There are a few inherited properties whose effects are obviously noticeable:


The Colors (and Patterns) tab for a field object.

Color and Pattern

When these properties are not set for an object they are determined by inheritance from parent objects. There are many colors that may be chosen for any given object, and there are several different aspects of the object you can select colors for. The most common properties you might want to change for an object are the foreground (text, border) and the background (interior fill). For most objects the foreground color determines the color of the text being displayed by the object, or the color of the stroke or border of the object. The fill color, of course, indicates the interior color of the object itself. There are variations between objects and within object types, which you will readily see as you experiment with color settings. Once a color has been set for an object, you can clear the color value by right-clicking on the color property box and choosing Reset to default. When you clear a color property the object will again inherit that property setting through the object hierarchy.

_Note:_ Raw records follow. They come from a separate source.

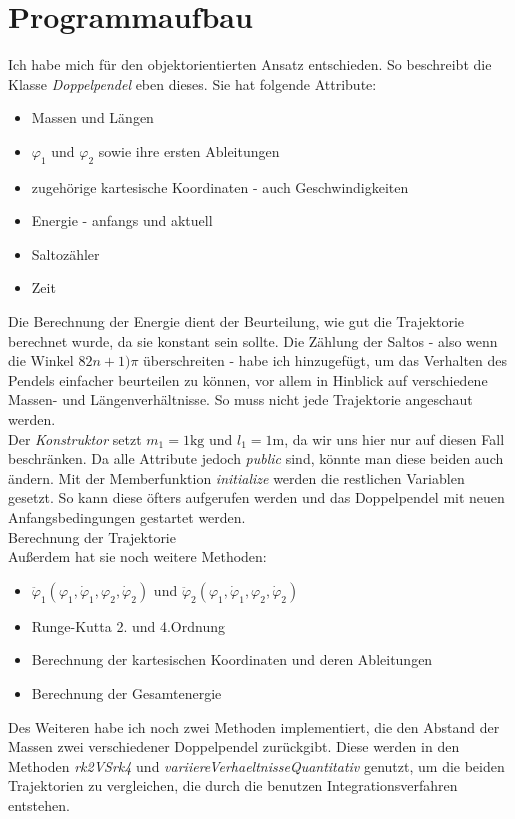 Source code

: \documentclass[12pt,a4paper,titlepage,headinclude,bibtotoc]{scrartcl}
\begin{document}
\section{Programmaufbau}
Ich habe mich für den objektorientierten Ansatz entschieden.
So beschreibt die Klasse \textit{Doppelpendel} eben dieses. 
Sie hat folgende Attribute:
\begin{itemize}
	\item Massen und Längen	
	\item $\varphi_1$ und $\varphi_2$ sowie ihre ersten Ableitungen
	\item zugehörige kartesische Koordinaten - auch Geschwindigkeiten
	\item Energie - anfangs und aktuell
	\item Saltozähler
	\item Zeit
\end{itemize}
Die Berechnung der Energie dient der Beurteilung, wie gut die Trajektorie berechnet wurde, da sie konstant sein sollte.
Die Zählung der Saltos - also wenn die Winkel $82n+1)\pi$ überschreiten - habe ich hinzugefügt, um das Verhalten des Pendels einfacher beurteilen zu können, vor allem in Hinblick auf verschiedene Massen- und Längenverhältnisse.
So muss nicht jede Trajektorie angeschaut werden.\\
Der \textit{Konstruktor} setzt $m_1=1\si{\kilo\gram}$ und $l_1=1\si{\meter}$, da wir uns hier nur auf diesen Fall beschränken.
Da alle Attribute jedoch \textit{public} sind, könnte man diese beiden auch ändern.
Mit der Memberfunktion \textit{initialize} werden die restlichen Variablen gesetzt.
So kann diese öfters aufgerufen werden und das Doppelpendel mit neuen Anfangsbedingungen gestartet werden.\\
Berechnung der Trajektorie\\
Außerdem hat sie noch weitere Methoden:
\begin{itemize}
	\item $\ddot{\varphi}_1\left(\varphi_1, \dot{\varphi}_1,\varphi_2, \dot{\varphi}_2\right)$ und $\ddot{\varphi}_2\left(\varphi_1, \dot{\varphi}_1,\varphi_2, \dot{\varphi}_2\right)$
	\item Runge-Kutta 2. und 4.Ordnung	
	\item Berechnung der kartesischen Koordinaten und deren Ableitungen
	\item Berechnung der Gesamtenergie
\end{itemize}

Des Weiteren habe ich noch zwei Methoden implementiert, die den Abstand der Massen zwei verschiedener Doppelpendel zurückgibt.
Diese werden in den Methoden \textit{rk2VSrk4} und \textit{variiereVerhaeltnisseQuantitativ} genutzt, um die beiden Trajektorien zu vergleichen, die durch die benutzen Integrationsverfahren entstehen.
\end{document}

In this tab you can also choose patterns to fill the background or other color areas of the object. The pattern selection boxes are in the righthand column, while the boxes in the lefthand column are for selecting colors. Note that you can only have a color or a pattern selected for any given fill property. For instance, selecting a background color for an object will supercede any pattern fill for that object’s background.


The Text Formatting property pane for a field object.


The properties in the Text tab determine how the text for the object is displayed (i.e. font, size, alignment within the object, etc. You can also change the margins surrounding the text in an object. As mentioned before, when these properties are set for stack, card, and group objects, these settings inherited by all child objects in their hierarchies, assuming those properties have not been set for the child objects.

As hinted at previously, there are so many other properties that we cannot adequately cover them here without causing you drastic overload. Please take the time to experiment with the various objects and determine how these and other properties alter the appearance and function of the various objects.